▶ _TASK TO CARRY OUT_:
Return each line of the listing that has the word "process" in it.

▼

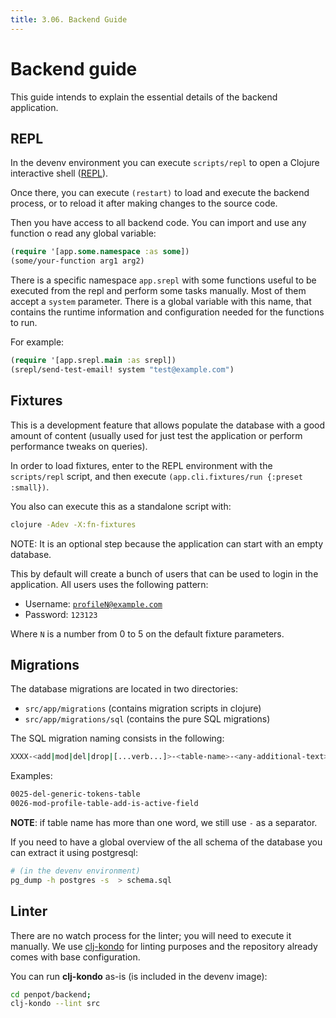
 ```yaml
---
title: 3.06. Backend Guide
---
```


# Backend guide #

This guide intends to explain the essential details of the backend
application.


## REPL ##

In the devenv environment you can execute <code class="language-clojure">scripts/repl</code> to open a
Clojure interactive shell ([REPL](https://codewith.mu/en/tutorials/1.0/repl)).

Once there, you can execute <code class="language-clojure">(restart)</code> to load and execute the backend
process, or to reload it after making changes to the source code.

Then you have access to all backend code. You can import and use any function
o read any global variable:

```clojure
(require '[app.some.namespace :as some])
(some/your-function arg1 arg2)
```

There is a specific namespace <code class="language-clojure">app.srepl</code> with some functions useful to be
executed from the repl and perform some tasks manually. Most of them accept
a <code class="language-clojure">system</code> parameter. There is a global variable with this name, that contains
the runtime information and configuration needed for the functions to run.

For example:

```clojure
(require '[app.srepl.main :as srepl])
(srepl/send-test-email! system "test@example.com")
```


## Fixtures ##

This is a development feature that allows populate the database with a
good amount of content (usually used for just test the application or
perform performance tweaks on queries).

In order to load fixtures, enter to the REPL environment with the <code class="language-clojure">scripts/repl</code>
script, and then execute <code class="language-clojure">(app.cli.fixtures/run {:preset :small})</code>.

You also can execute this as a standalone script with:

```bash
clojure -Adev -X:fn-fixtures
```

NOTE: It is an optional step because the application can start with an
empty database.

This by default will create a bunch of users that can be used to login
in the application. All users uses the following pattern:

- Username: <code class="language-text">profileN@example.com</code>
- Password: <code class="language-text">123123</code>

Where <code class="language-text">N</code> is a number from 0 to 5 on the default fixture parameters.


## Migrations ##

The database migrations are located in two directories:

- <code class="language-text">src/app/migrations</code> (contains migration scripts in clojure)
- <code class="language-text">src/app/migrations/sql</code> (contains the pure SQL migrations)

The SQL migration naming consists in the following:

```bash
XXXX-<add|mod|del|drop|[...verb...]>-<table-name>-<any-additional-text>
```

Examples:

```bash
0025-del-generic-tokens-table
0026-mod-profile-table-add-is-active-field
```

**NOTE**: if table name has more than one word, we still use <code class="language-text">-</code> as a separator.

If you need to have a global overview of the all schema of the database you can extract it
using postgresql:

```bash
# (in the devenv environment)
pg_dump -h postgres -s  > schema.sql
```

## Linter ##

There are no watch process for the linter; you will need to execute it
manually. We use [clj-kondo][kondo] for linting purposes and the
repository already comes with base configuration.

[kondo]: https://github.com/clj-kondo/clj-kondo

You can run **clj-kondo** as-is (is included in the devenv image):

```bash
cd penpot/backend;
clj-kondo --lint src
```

▲
▼

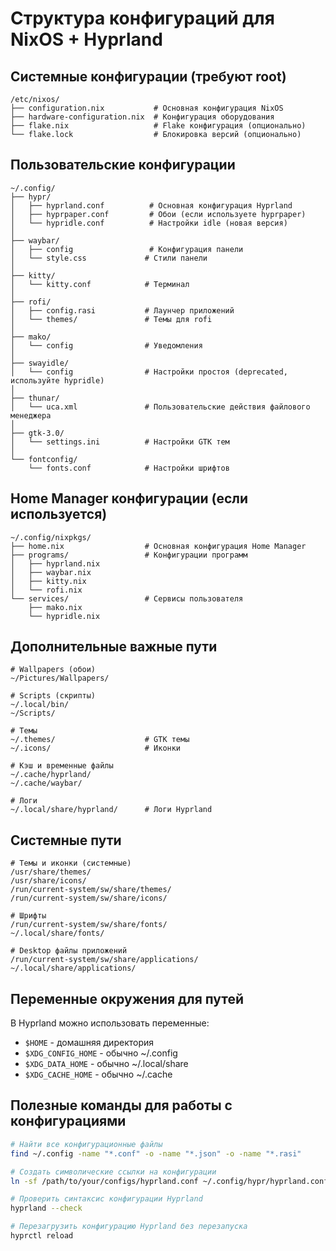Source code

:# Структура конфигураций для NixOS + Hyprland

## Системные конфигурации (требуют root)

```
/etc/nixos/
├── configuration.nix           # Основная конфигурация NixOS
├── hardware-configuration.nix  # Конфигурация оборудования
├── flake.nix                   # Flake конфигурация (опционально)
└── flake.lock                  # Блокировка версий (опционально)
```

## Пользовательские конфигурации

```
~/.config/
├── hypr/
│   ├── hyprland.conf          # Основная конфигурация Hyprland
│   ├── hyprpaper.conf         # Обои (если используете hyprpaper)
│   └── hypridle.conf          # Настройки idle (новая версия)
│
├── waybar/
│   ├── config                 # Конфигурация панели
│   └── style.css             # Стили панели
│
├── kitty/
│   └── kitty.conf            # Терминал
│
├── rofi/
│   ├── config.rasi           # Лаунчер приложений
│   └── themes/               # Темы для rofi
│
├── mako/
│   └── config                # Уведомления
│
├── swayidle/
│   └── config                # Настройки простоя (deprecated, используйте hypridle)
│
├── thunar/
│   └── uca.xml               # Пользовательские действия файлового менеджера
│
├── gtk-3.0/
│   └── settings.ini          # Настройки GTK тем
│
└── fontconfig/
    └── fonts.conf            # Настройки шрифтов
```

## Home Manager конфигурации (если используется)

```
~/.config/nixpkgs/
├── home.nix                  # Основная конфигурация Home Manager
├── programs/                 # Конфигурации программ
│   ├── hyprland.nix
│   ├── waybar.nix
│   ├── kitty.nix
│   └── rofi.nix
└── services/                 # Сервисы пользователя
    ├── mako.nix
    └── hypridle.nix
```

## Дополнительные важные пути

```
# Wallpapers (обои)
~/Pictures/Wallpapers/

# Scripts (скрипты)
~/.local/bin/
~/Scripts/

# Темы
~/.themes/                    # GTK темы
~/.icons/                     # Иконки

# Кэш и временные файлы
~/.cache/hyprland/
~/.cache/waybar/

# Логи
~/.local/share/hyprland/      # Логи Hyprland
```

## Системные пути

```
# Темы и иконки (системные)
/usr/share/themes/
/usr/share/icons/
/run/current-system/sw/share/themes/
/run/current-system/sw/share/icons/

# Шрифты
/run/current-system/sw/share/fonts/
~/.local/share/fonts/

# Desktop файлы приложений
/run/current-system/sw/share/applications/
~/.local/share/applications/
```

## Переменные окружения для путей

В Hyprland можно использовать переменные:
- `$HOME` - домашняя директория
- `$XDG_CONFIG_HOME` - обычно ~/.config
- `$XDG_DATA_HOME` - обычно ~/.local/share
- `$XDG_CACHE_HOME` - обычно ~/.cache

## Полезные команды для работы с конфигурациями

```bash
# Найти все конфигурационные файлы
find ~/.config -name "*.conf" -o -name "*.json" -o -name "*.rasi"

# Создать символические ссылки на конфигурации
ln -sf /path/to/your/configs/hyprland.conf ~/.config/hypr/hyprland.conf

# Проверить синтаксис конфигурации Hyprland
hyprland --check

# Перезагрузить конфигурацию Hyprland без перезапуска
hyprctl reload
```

▲

▶ _WORKED SOLUTION_:
process, or to reload it after making changes to the source code.
There are no watch process for the linter; you will need to execute it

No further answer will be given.